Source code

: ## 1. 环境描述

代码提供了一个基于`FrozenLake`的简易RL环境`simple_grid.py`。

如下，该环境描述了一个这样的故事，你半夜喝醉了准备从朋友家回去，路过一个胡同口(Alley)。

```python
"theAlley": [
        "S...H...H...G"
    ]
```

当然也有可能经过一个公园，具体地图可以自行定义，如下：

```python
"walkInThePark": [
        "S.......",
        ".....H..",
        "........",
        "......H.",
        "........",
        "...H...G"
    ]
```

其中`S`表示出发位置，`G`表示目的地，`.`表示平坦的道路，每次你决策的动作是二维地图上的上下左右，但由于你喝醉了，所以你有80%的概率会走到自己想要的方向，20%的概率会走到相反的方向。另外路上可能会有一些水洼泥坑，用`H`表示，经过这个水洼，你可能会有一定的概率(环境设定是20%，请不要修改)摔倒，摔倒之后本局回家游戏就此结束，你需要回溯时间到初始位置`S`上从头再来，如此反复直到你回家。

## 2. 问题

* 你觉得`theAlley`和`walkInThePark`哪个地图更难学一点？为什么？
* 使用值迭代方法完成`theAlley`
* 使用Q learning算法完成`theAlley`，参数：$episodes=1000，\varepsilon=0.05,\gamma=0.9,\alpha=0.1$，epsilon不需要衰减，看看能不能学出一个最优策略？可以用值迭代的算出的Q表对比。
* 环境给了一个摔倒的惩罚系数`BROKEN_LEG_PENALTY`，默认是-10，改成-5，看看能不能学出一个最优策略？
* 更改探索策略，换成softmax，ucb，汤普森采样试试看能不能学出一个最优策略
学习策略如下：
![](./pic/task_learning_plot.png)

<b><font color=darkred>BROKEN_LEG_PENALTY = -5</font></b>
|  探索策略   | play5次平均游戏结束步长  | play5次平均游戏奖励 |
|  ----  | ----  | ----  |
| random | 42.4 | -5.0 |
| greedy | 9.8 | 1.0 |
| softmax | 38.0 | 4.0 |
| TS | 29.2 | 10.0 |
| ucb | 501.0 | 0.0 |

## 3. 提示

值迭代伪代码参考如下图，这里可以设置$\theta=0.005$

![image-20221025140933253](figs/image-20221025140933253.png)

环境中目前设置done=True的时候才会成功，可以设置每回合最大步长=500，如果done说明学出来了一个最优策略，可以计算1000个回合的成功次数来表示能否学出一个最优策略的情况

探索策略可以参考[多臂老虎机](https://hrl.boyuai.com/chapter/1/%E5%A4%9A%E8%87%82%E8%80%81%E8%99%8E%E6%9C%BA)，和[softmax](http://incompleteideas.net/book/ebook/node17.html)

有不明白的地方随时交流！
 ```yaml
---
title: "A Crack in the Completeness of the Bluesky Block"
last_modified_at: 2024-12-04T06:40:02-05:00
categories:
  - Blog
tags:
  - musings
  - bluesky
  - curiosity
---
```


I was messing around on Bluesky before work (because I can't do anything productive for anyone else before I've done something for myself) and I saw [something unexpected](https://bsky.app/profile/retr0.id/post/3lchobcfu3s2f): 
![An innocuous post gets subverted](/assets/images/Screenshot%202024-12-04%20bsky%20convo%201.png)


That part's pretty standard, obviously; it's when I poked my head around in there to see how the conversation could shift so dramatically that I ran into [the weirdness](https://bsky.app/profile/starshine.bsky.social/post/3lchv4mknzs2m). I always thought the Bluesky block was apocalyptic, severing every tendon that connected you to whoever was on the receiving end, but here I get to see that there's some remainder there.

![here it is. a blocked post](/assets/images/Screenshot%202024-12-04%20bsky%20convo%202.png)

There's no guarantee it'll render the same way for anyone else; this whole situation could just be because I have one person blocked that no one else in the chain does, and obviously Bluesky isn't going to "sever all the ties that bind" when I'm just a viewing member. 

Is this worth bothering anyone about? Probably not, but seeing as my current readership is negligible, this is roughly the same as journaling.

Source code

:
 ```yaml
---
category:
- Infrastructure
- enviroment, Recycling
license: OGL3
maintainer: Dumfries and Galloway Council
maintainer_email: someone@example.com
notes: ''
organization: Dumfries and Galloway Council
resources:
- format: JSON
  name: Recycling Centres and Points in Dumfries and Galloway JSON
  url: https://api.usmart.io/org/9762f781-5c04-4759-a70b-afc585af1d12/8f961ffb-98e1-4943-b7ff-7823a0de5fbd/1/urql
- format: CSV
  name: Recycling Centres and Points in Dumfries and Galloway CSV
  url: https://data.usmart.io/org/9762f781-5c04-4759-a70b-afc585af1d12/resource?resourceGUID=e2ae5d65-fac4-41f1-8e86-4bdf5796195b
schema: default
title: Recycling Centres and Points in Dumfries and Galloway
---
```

______

> _HOW TO COMPLETE THIS TASK_
A word-for-word repeat of the full data is needed.

> _OUTPUT FOR THIS EXERCISE_
Source code

: ## 1. 环境描述

代码提供了一个基于`FrozenLake`的简易RL环境`simple_grid.py`。

如下，该环境描述了一个这样的故事，你半夜喝醉了准备从朋友家回去，路过一个胡同口(Alley)。

```python
"theAlley": [
        "S...H...H...G"
    ]
```

当然也有可能经过一个公园，具体地图可以自行定义，如下：

```python
"walkInThePark": [
        "S.......",
        ".....H..",
        "........",
        "......H.",
        "........",
        "...H...G"
    ]
```

其中`S`表示出发位置，`G`表示目的地，`.`表示平坦的道路，每次你决策的动作是二维地图上的上下左右，但由于你喝醉了，所以你有80%的概率会走到自己想要的方向，20%的概率会走到相反的方向。另外路上可能会有一些水洼泥坑，用`H`表示，经过这个水洼，你可能会有一定的概率(环境设定是20%，请不要修改)摔倒，摔倒之后本局回家游戏就此结束，你需要回溯时间到初始位置`S`上从头再来，如此反复直到你回家。

## 2. 问题

* 你觉得`theAlley`和`walkInThePark`哪个地图更难学一点？为什么？
* 使用值迭代方法完成`theAlley`
* 使用Q learning算法完成`theAlley`，参数：$episodes=1000，\varepsilon=0.05,\gamma=0.9,\alpha=0.1$，epsilon不需要衰减，看看能不能学出一个最优策略？可以用值迭代的算出的Q表对比。
* 环境给了一个摔倒的惩罚系数`BROKEN_LEG_PENALTY`，默认是-10，改成-5，看看能不能学出一个最优策略？
* 更改探索策略，换成softmax，ucb，汤普森采样试试看能不能学出一个最优策略
学习策略如下：
![](./pic/task_learning_plot.png)

<b><font color=darkred>BROKEN_LEG_PENALTY = -5</font></b>
|  探索策略   | play5次平均游戏结束步长  | play5次平均游戏奖励 |
|  ----  | ----  | ----  |
| random | 42.4 | -5.0 |
| greedy | 9.8 | 1.0 |
| softmax | 38.0 | 4.0 |
| TS | 29.2 | 10.0 |
| ucb | 501.0 | 0.0 |

## 3. 提示

值迭代伪代码参考如下图，这里可以设置$\theta=0.005$

![image-20221025140933253](figs/image-20221025140933253.png)

环境中目前设置done=True的时候才会成功，可以设置每回合最大步长=500，如果done说明学出来了一个最优策略，可以计算1000个回合的成功次数来表示能否学出一个最优策略的情况

探索策略可以参考[多臂老虎机](https://hrl.boyuai.com/chapter/1/%E5%A4%9A%E8%87%82%E8%80%81%E8%99%8E%E6%9C%BA)，和[softmax](http://incompleteideas.net/book/ebook/node17.html)

有不明白的地方随时交流！
 ```yaml
---
title: "A Crack in the Completeness of the Bluesky Block"
last_modified_at: 2024-12-04T06:40:02-05:00
categories:
  - Blog
tags:
  - musings
  - bluesky
  - curiosity
---
```


I was messing around on Bluesky before work (because I can't do anything productive for anyone else before I've done something for myself) and I saw [something unexpected](https://bsky.app/profile/retr0.id/post/3lchobcfu3s2f): 
![An innocuous post gets subverted](/assets/images/Screenshot%202024-12-04%20bsky%20convo%201.png)


That part's pretty standard, obviously; it's when I poked my head around in there to see how the conversation could shift so dramatically that I ran into [the weirdness](https://bsky.app/profile/starshine.bsky.social/post/3lchv4mknzs2m). I always thought the Bluesky block was apocalyptic, severing every tendon that connected you to whoever was on the receiving end, but here I get to see that there's some remainder there.

![here it is. a blocked post](/assets/images/Screenshot%202024-12-04%20bsky%20convo%202.png)

There's no guarantee it'll render the same way for anyone else; this whole situation could just be because I have one person blocked that no one else in the chain does, and obviously Bluesky isn't going to "sever all the ties that bind" when I'm just a viewing member. 

Is this worth bothering anyone about? Probably not, but seeing as my current readership is negligible, this is roughly the same as journaling.

Source code

:
 ```yaml
---
category:
- Infrastructure
- enviroment, Recycling
license: OGL3
maintainer: Dumfries and Galloway Council
maintainer_email: someone@example.com
notes: ''
organization: Dumfries and Galloway Council
resources:
- format: JSON
  name: Recycling Centres and Points in Dumfries and Galloway JSON
  url: https://api.usmart.io/org/9762f781-5c04-4759-a70b-afc585af1d12/8f961ffb-98e1-4943-b7ff-7823a0de5fbd/1/urql
- format: CSV
  name: Recycling Centres and Points in Dumfries and Galloway CSV
  url: https://data.usmart.io/org/9762f781-5c04-4759-a70b-afc585af1d12/resource?resourceGUID=e2ae5d65-fac4-41f1-8e86-4bdf5796195b
schema: default
title: Recycling Centres and Points in Dumfries and Galloway
---
```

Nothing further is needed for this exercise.